Talking Movies

January 23, 2015

A Most Violent Year

1981 was the worst year on record for violent crime in New York City, and that threat hangs over director JC Chandor’s absorbing period drama.

A-Most-Violent-Year-5

Abel Morales (Oscar Isaac) is a driven entrepreneur in the business of supplying the oil that gets New York thru its winters. He is buying a coveted piece of real estate from a Hasidic dynasty, but needs an awful lot of money to cover the sale or he loses his huge deposit and the tract of land; and with it the chance to trump his rivals. But things are unravelling. The government in the form of Lawrence (David Oyelowo) is ready to indict his business practices, somebody – possibly his rivals Peter Forente (Alessandro Nivola) and Gleen Fleshler (Arnold Klein) – are hijacking his trucks and stealing his oil, his protégé Julian (Elyes Gabel) has been severely injured in one of these jackings, and Teamster Peter Gerety (Bill O’Leary) is threatening a strike if Abel doesn’t arm his vulnerable fleet of drivers.

A Most Violent Year despite the menacing title isn’t a violent film. But from the outset, when you realise that driving a truck thru a toll-booth can lead to getting jumped, it has an unnerving tension. JC Chandor sets his film in 1981 New York, and seemingly sets out to replicate the 1970s New Hollywood in doing so. Frank G DeMarco who shot Chandor’s previous films Margin Call and All is Lost with a crisp clarity is replaced as cinematographer by Bradford Young. I raved about Young’s atmospheric under-lighting of Ain’t Them Bodies Saints, and here he channels 1970s DP Gordon Willis (aka Prince of Darkness) for rich, underlit interiors of browns and dark gold. And if certain scenes look like The Godfather then Oscar Isaac is on the same wavelength as a certain Pacino quality comes off his performance.

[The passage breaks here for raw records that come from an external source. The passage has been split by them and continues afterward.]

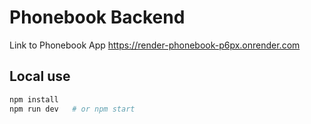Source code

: # Phonebook Backend

Link to Phonebook App
https://render-phonebook-p6px.onrender.com

## Local use

```bash
npm install
npm run dev   # or npm start
```
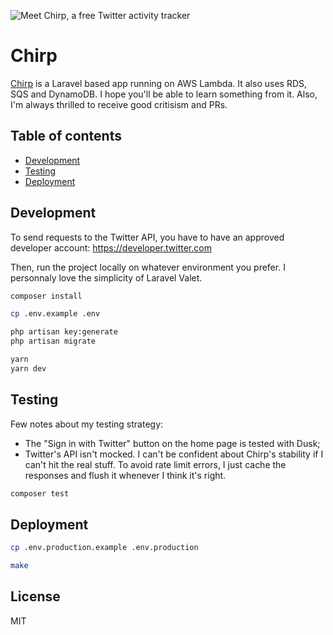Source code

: ![Meet Chirp, a free Twitter activity tracker](https://d1srrlgsf6kxjv.cloudfront.net/img/banner.jpg)

# Chirp

[Chirp](https://chirp.benjamincrozat.com) is a Laravel based app running on AWS Lambda. It also uses RDS, SQS and DynamoDB. I hope you'll be able to learn something from it. Also, I'm always thrilled to receive good critisism and PRs.

## Table of contents

- [Development](#development)
- [Testing](#testing)
- [Deployment](#deployment)

## Development

To send requests to the Twitter API, you have to have an approved developer account: https://developer.twitter.com

Then, run the project locally on whatever environment you prefer. I personnaly love the simplicity of Laravel Valet.

```bash
composer install

cp .env.example .env

php artisan key:generate
php artisan migrate

yarn
yarn dev
```

## Testing

Few notes about my testing strategy:
- The "Sign in with Twitter" button on the home page is tested with Dusk;
- Twitter's API isn't mocked. I can't be confident about Chirp's stability if I can't hit the real stuff. To avoid rate limit errors, I just cache the responses and flush it whenever I think it's right.

```bash
composer test
```

## Deployment

```bash
cp .env.production.example .env.production

make
```

## License

MIT

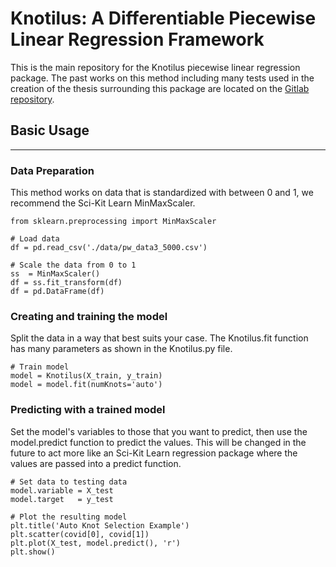 # Knotilus: A Differentiable Piecewise Linear Regression Framework

This is the main repository for the Knotilus piecewise linear regression package. The past works on this method including many tests used in the creation of the thesis surrounding this package are located on the [Gitlab repository](https://gitlab.com/nolangormley/nolan-gormley-bgsu-thesis).

## Basic Usage
___
### Data Preparation
This method works on data that is standardized with between 0 and 1, we recommend the Sci-Kit Learn MinMaxScaler.

```
from sklearn.preprocessing import MinMaxScaler

# Load data
df = pd.read_csv('./data/pw_data3_5000.csv')

# Scale the data from 0 to 1
ss  = MinMaxScaler()
df = ss.fit_transform(df)
df = pd.DataFrame(df)
```

### Creating and training the model
Split the data in a way that best suits your case. The Knotilus.fit function has many parameters as shown in the Knotilus.py file.
```
# Train model
model = Knotilus(X_train, y_train)
model = model.fit(numKnots='auto')
```

### Predicting with a trained model
Set the model's variables to those that you want to predict, then use the model.predict function to predict the values. This will be changed in the future to act more like an Sci-Kit Learn regression package where the values are passed into a predict function.
```
# Set data to testing data
model.variable = X_test
model.target   = y_test

# Plot the resulting model
plt.title('Auto Knot Selection Example')
plt.scatter(covid[0], covid[1])
plt.plot(X_test, model.predict(), 'r')
plt.show()
```
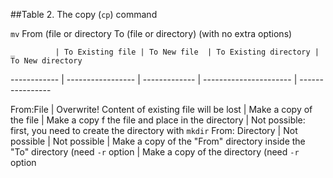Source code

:  ##Table 2. The copy (```cp```) command

```mv``` From (file or directory To (file or directory) (with no extra options)

    _         | To Existing file | To New file  | To Existing directory | To New directory

------------ | ----------------- | ------------- | ---------------------- | ----------------

From:File | Overwrite! Content of existing file will be lost | Make a copy of the file | Make a copy f the file and place in the directory | Not possible: first, you need to create the directory with ```mkdir```
From: Directory | Not possible | Not possible | Make a copy of the "From" directory inside the "To" directory (need ```-r``` option | Make a copy of the directory (need ```-r``` option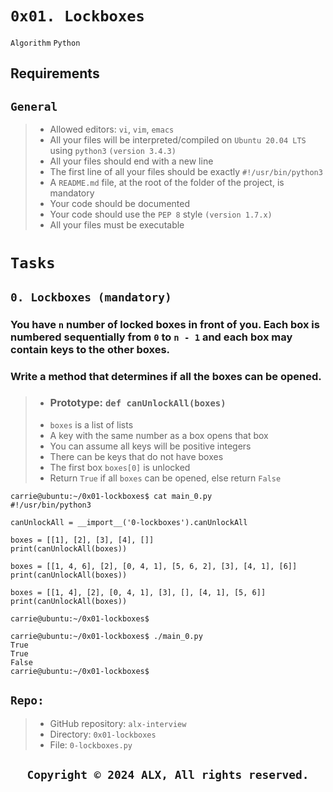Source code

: #       ```0x01. Lockboxes```

```Algorithm```
```Python```
 
## Requirements
## ```General```
>- Allowed editors: ```vi```, ```vim```, ```emacs```
>- All your files will be interpreted/compiled on ```Ubuntu 20.04 LTS``` using ```python3``` ```(version 3.4.3)```
>- All your files should end with a new line
>- The first line of all your files should be exactly ```#!/usr/bin/python3```
>- A ```README.md``` file, at the root of the folder of the project, is mandatory
>- Your code should be documented
>- Your code should use the ```PEP 8``` style ```(version 1.7.x)```
>- All your files must be executable

# ```Tasks```

## ```0. Lockboxes (mandatory)```

### You have ```n``` number of locked boxes in front of you. Each box is numbered sequentially from ```0``` to ```n - 1``` and each box may contain keys to the other boxes.

### Write a method that determines if all the boxes can be opened.
>- ### Prototype: ```def canUnlockAll(boxes)```
>- ```boxes``` is a list of lists
>- A key with the same number as a box opens that box
>- You can assume all keys will be positive integers
>- There can be keys that do not have boxes
>- The first box ```boxes[0]``` is unlocked
>- Return ```True``` if all ```boxes``` can be opened, else return ```False```

```shell
carrie@ubuntu:~/0x01-lockboxes$ cat main_0.py
#!/usr/bin/python3

canUnlockAll = __import__('0-lockboxes').canUnlockAll

boxes = [[1], [2], [3], [4], []]
print(canUnlockAll(boxes))

boxes = [[1, 4, 6], [2], [0, 4, 1], [5, 6, 2], [3], [4, 1], [6]]
print(canUnlockAll(boxes))

boxes = [[1, 4], [2], [0, 4, 1], [3], [], [4, 1], [5, 6]]
print(canUnlockAll(boxes))

carrie@ubuntu:~/0x01-lockboxes$
```

```shell
carrie@ubuntu:~/0x01-lockboxes$ ./main_0.py
True
True
False
carrie@ubuntu:~/0x01-lockboxes$

```
## ```Repo:```

>- GitHub repository: ```alx-interview```
>- Directory: ```0x01-lockboxes```
>- File: ```0-lockboxes.py```


<dev style='text-align:center;'>  

##              ```Copyright © 2024 ALX, All rights reserved.```

</dev>  

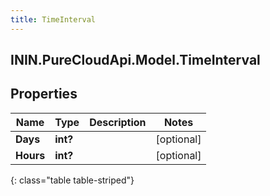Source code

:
 ```yaml
---
title: TimeInterval
---
```

## ININ.PureCloudApi.Model.TimeInterval

## Properties

|Name | Type | Description | Notes|
|------------ | ------------- | ------------- | -------------|
| **Days** | **int?** |  | [optional] |
| **Hours** | **int?** |  | [optional] |
{: class="table table-striped"}


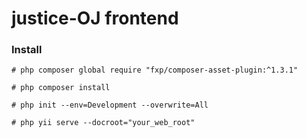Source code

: # justice-OJ frontend

### Install

```
# php composer global require "fxp/composer-asset-plugin:^1.3.1"

# php composer install

# php init --env=Development --overwrite=All

# php yii serve --docroot="your_web_root"
```

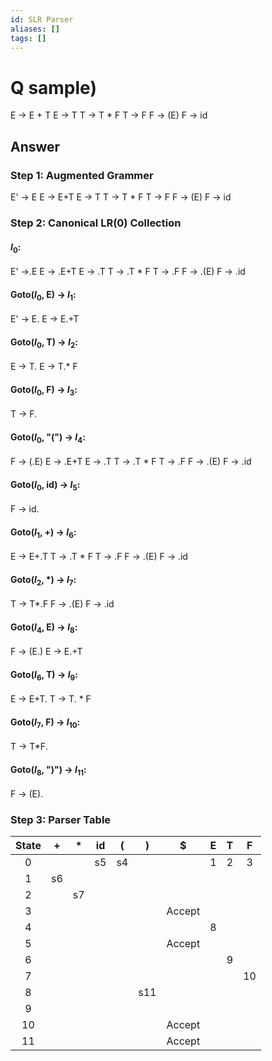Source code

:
 ```yaml
---
id: SLR Parser
aliases: []
tags: []
---
```


# Q sample)
E -> E + T
E -> T
T -> T * F
T -> F
F -> (E)
F -> id

## Answer
### Step 1: Augmented Grammer
E' -> E
E -> E+T
E -> T
T -> T * F
T -> F
F -> (E)
F -> id
### Step 2: Canonical LR(0) Collection
#### $I_0$:
E' ->.E
E -> .E+T
E -> .T
T -> .T * F
T -> .F
F -> .(E)
F -> .id

#### Goto($I_0$, E) -> $I_1$:
E' -> E.
E -> E.+T
#### Goto($I_0$, T) -> $I_2$:
E -> T.
E -> T.* F
#### Goto($I_0$, F) -> $I_3$:
T -> F.
#### Goto($I_0$, "(") -> $I_4$:
F -> (.E)
E -> .E+T
E -> .T
T -> .T * F
T -> .F
F -> .(E)
F -> .id
#### Goto($I_0$, id) -> $I_5$:

F -> id.
#### Goto($I_1$, +) -> $I_6$:
E -> E+.T
T -> .T * F
T -> .F
F -> .(E)
F -> .id
#### Goto($I_2$, \*) -> $I_7$:
T -> T*.F
F -> .(E)
F -> .id
#### Goto($I_4$, E) -> $I_8$:
F -> (E.)
E -> E.+T
#### Goto($I_6$, T) -> $I_9$:
E -> E+T.
T -> T. * F
#### Goto($I_7$, F) -> $I_{10}$:
T -> T\*F.
#### Goto($I_8$, ")") -> $I_{11}$:
F -> (E).

### Step 3: Parser Table

| State |  +  |  *  | id  |  (  |  )  |   $    |  E  |  T  |  F  |
| :---: | :-: | :-: | :-: | :-: | :-: | :----: | :-: | :-: | :-: |
|   0   |     |     | s5  | s4  |     |        |  1  |  2  |  3  |
|   1   | s6  |     |     |     |     |        |     |     |     |
|   2   |     | s7  |     |     |     |        |     |     |     |
|   3   |     |     |     |     |     | Accept |     |     |     |
|   4   |     |     |     |     |     |        |  8  |     |     |
|   5   |     |     |     |     |     | Accept |     |     |     |
|   6   |     |     |     |     |     |        |     |  9  |     |
|   7   |     |     |     |     |     |        |     |     | 10  |
|   8   |     |     |     |     | s11 |        |     |     |     |
|   9   |     |     |     |     |     |        |     |     |     |
|  10   |     |     |     |     |     | Accept |     |     |     |
|  11   |     |     |     |     |     | Accept |     |     |     |
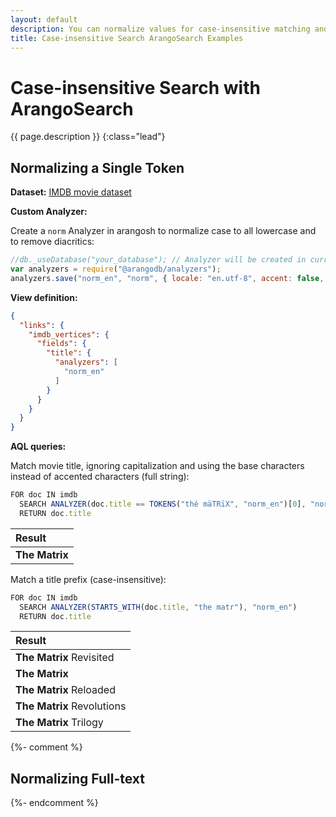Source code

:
 ```yaml
---
layout: default
description: You can normalize values for case-insensitive matching and to ignore diacritics, also in combination with other search techniques
title: Case-insensitive Search ArangoSearch Examples
---
```

# Case-insensitive Search with ArangoSearch

{{ page.description }}
{:class="lead"}

## Normalizing a Single Token

**Dataset:** [IMDB movie dataset](arangosearch-example-datasets.html#imdb-movie-dataset)

**Custom Analyzer:**

Create a `norm` Analyzer in arangosh to normalize case to all lowercase and to
remove diacritics:

```js
//db._useDatabase("your_database"); // Analyzer will be created in current database
var analyzers = require("@arangodb/analyzers");
analyzers.save("norm_en", "norm", { locale: "en.utf-8", accent: false, case: "lower" }, ["frequency", "norm", "position"]);
```

**View definition:**

```json
{
  "links": {
    "imdb_vertices": {
      "fields": {
        "title": {
          "analyzers": [
            "norm_en"
          ]
        }
      }
    }
  }
}
```

**AQL queries:**

Match movie title, ignoring capitalization and using the base characters
instead of accented characters (full string):

```js
FOR doc IN imdb
  SEARCH ANALYZER(doc.title == TOKENS("thé mäTRïX", "norm_en")[0], "norm_en")
  RETURN doc.title
```

| Result |
|:-------|
| **The Matrix** |

Match a title prefix (case-insensitive):

```js
FOR doc IN imdb
  SEARCH ANALYZER(STARTS_WITH(doc.title, "the matr"), "norm_en")
  RETURN doc.title
```

| Result |
|:-------|
| **The Matrix** Revisited |
| **The Matrix** |
| **The Matrix** Reloaded |
| **The Matrix** Revolutions |
| **The Matrix** Trilogy |

{%- comment %}
## Normalizing Full-text

{%- endcomment %}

But this is Michael Corleone determined to remain on the straight and narrow. Abel’s wife Anna (Jessica Chastain in 1980s mobster moll mode) is the daughter of a connected man, but Abel is adamant that he wants to win by staying clean. Such morality confuses his attorney Andrew Walsh (Albert Brooks), who foresees disaster if Abel doesn’t learn to play dirty in a bent town. The control on display by writer/director Chandor is intimidating. This is a very precise film. Even action scenes, like a thrilling truck chase in a tunnel, feel exacting; and a foot-chase along a spaghetti junction with a steadicam recalls Marathon Man. But, as with Paul Thomas Anderson’s Inherent Vice, there’s a point at which this Biskind-led valorisation of New Hollyood becomes crippling. How can you make it new, as Pound demanded of art, if you’re in thrall to making it like they did in 1975?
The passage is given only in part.